Re: [PATCH Part2 RFC v4 09/40] x86/fault: Add support to dump RMP entry on fault

Dave Hansen <dave.hansen@xxxxxxxxx> · Thu, 8 Jul 2021 09:58:43 -0700

On 7/8/21 9:48 AM, Brijesh Singh wrote:
> On 7/8/21 10:30 AM, Dave Hansen wrote:
>>> The reason for iterating through 2MB region is; if the faulting address
>>> is not assigned in the RMP table, and page table walk level is 2MB then
>>> one of entry within the large page is the root cause of the fault. Since
>>> we don't know which entry hence I dump all the non-zero entries.
>>
>> Logically you can figure this out though, right?  Why throw 511 entries
>> at the console when we *know* they're useless?
> 
> Logically its going to be tricky to figure out which exact entry caused
> the fault, hence I dump any non-zero entry. I understand it may dump
> some useless.

What's tricky about it?

Sure, there's a possibility that more than one entry could contribute to
a fault.  But, you always know *IF* an entry could contribute to a fault.

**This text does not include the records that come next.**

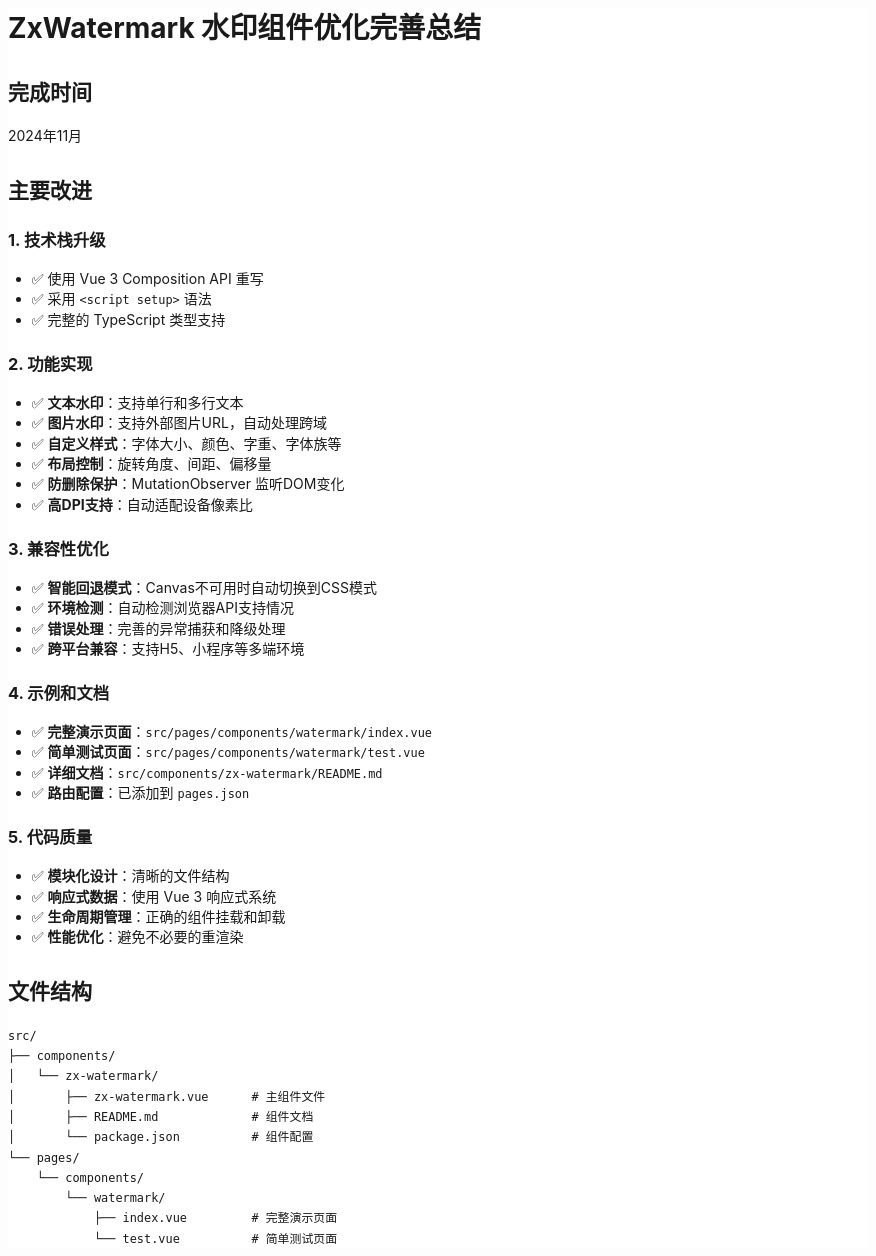 # ZxWatermark 水印组件优化完善总结

## 完成时间
2024年11月

## 主要改进

### 1. 技术栈升级
- ✅ 使用 Vue 3 Composition API 重写
- ✅ 采用 `<script setup>` 语法
- ✅ 完整的 TypeScript 类型支持

### 2. 功能实现
- ✅ **文本水印**：支持单行和多行文本
- ✅ **图片水印**：支持外部图片URL，自动处理跨域
- ✅ **自定义样式**：字体大小、颜色、字重、字体族等
- ✅ **布局控制**：旋转角度、间距、偏移量
- ✅ **防删除保护**：MutationObserver 监听DOM变化
- ✅ **高DPI支持**：自动适配设备像素比

### 3. 兼容性优化
- ✅ **智能回退模式**：Canvas不可用时自动切换到CSS模式
- ✅ **环境检测**：自动检测浏览器API支持情况
- ✅ **错误处理**：完善的异常捕获和降级处理
- ✅ **跨平台兼容**：支持H5、小程序等多端环境

### 4. 示例和文档
- ✅ **完整演示页面**：`src/pages/components/watermark/index.vue`
- ✅ **简单测试页面**：`src/pages/components/watermark/test.vue`
- ✅ **详细文档**：`src/components/zx-watermark/README.md`
- ✅ **路由配置**：已添加到 `pages.json`

### 5. 代码质量
- ✅ **模块化设计**：清晰的文件结构
- ✅ **响应式数据**：使用 Vue 3 响应式系统
- ✅ **生命周期管理**：正确的组件挂载和卸载
- ✅ **性能优化**：避免不必要的重渲染

## 文件结构

```
src/
├── components/
│   └── zx-watermark/
│       ├── zx-watermark.vue      # 主组件文件
│       ├── README.md             # 组件文档
│       └── package.json          # 组件配置
└── pages/
    └── components/
        └── watermark/
            ├── index.vue         # 完整演示页面
            └── test.vue          # 简单测试页面
```
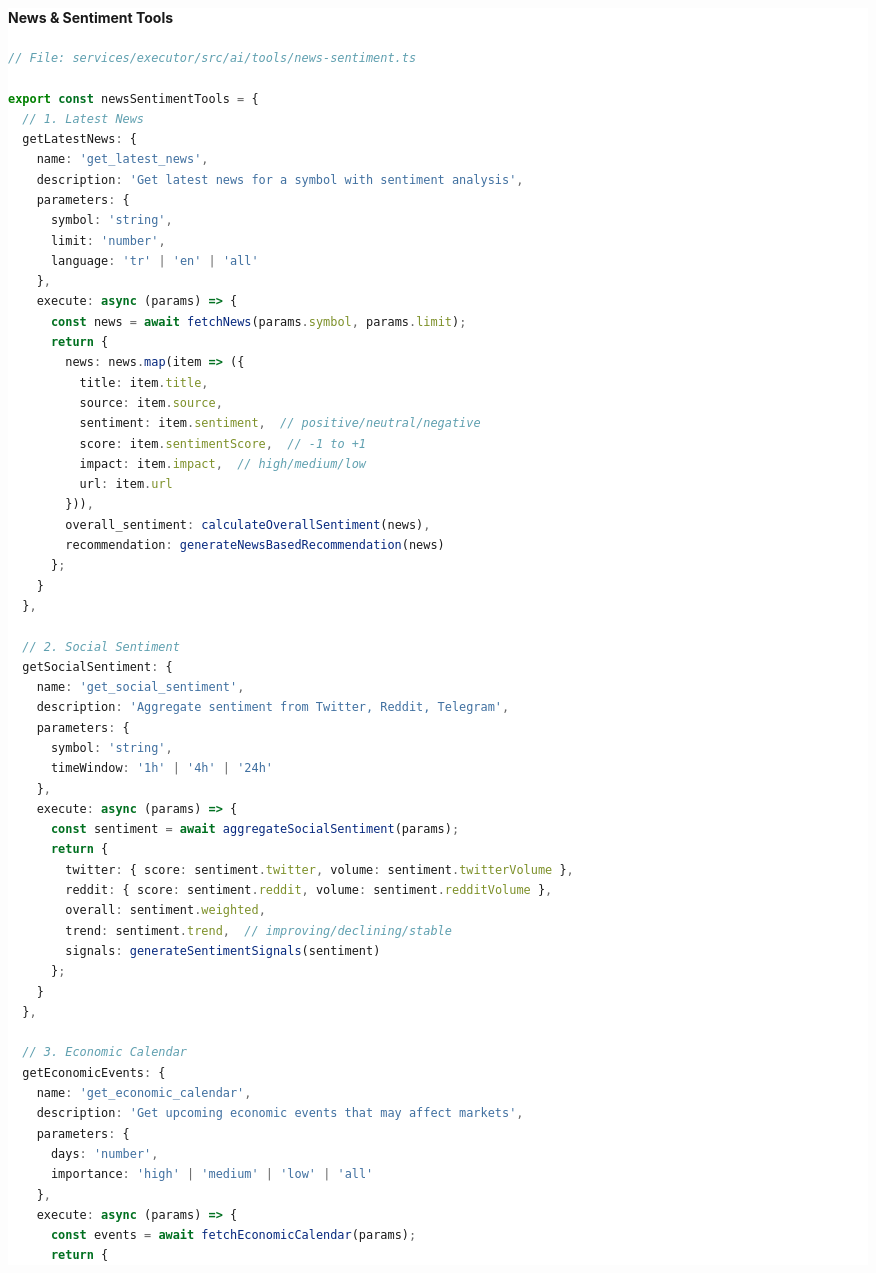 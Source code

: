 
#### News & Sentiment Tools

```typescript
// File: services/executor/src/ai/tools/news-sentiment.ts

export const newsSentimentTools = {
  // 1. Latest News
  getLatestNews: {
    name: 'get_latest_news',
    description: 'Get latest news for a symbol with sentiment analysis',
    parameters: {
      symbol: 'string',
      limit: 'number',
      language: 'tr' | 'en' | 'all'
    },
    execute: async (params) => {
      const news = await fetchNews(params.symbol, params.limit);
      return {
        news: news.map(item => ({
          title: item.title,
          source: item.source,
          sentiment: item.sentiment,  // positive/neutral/negative
          score: item.sentimentScore,  // -1 to +1
          impact: item.impact,  // high/medium/low
          url: item.url
        })),
        overall_sentiment: calculateOverallSentiment(news),
        recommendation: generateNewsBasedRecommendation(news)
      };
    }
  },
  
  // 2. Social Sentiment
  getSocialSentiment: {
    name: 'get_social_sentiment',
    description: 'Aggregate sentiment from Twitter, Reddit, Telegram',
    parameters: {
      symbol: 'string',
      timeWindow: '1h' | '4h' | '24h'
    },
    execute: async (params) => {
      const sentiment = await aggregateSocialSentiment(params);
      return {
        twitter: { score: sentiment.twitter, volume: sentiment.twitterVolume },
        reddit: { score: sentiment.reddit, volume: sentiment.redditVolume },
        overall: sentiment.weighted,
        trend: sentiment.trend,  // improving/declining/stable
        signals: generateSentimentSignals(sentiment)
      };
    }
  },
  
  // 3. Economic Calendar
  getEconomicEvents: {
    name: 'get_economic_calendar',
    description: 'Get upcoming economic events that may affect markets',
    parameters: {
      days: 'number',
      importance: 'high' | 'medium' | 'low' | 'all'
    },
    execute: async (params) => {
      const events = await fetchEconomicCalendar(params);
      return {
```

I'm fine if you run through the logic, don't find a known reason
(specific RMP entry) for the fault, and dump the whole table in that
case.  But, unconditionally polluting the kernel log with noise isn't
very nice for debugging.

>>> There are two cases which we need to consider:
>>>
>>> 1) the faulting page is a guest private (aka assigned)
>>> 2) the faulting page is a hypervisor (aka shared)
>>>
>>> We will be primarily seeing #1. In this case, we know its a assigned
>>> page, and we can decode the fields.
>>>
>>> The #2 will happen in rare conditions,
>>
>> What rare conditions?
> 
> One such condition is RMP "in-use" bit is set; see the patch 20/40.
> After applying the patch we should not see "in-use" bit set. If we run
> into similar issues, a full RMP dump will greatly help debug.

OK... so dump the "in-use" bit here if you see it.

>>> if it happens, one of the undocumented bit in the RMP entry can
>>> provide us some useful information hence we dump the raw values.
>> You're saying that there are things that can cause RMP faults that
>> aren't documented?  That's rather nasty for your users, don't you think?
> 
> The "in-use" bit in the RMP entry caught me off guard. The AMD APM does
> says that hardware sets in-use bit but it *never* explained in the
> detail on how to check if the fault was due to in-use bit in the RMP
> table. As I said, the documentation folks will be updating the RMP entry
> to document the in-use bit. I hope we will not see any other
> undocumented surprises, I am keeping my finger cross :)

Oh, ok.  That sounds fine.  Documentation is out of date all the time.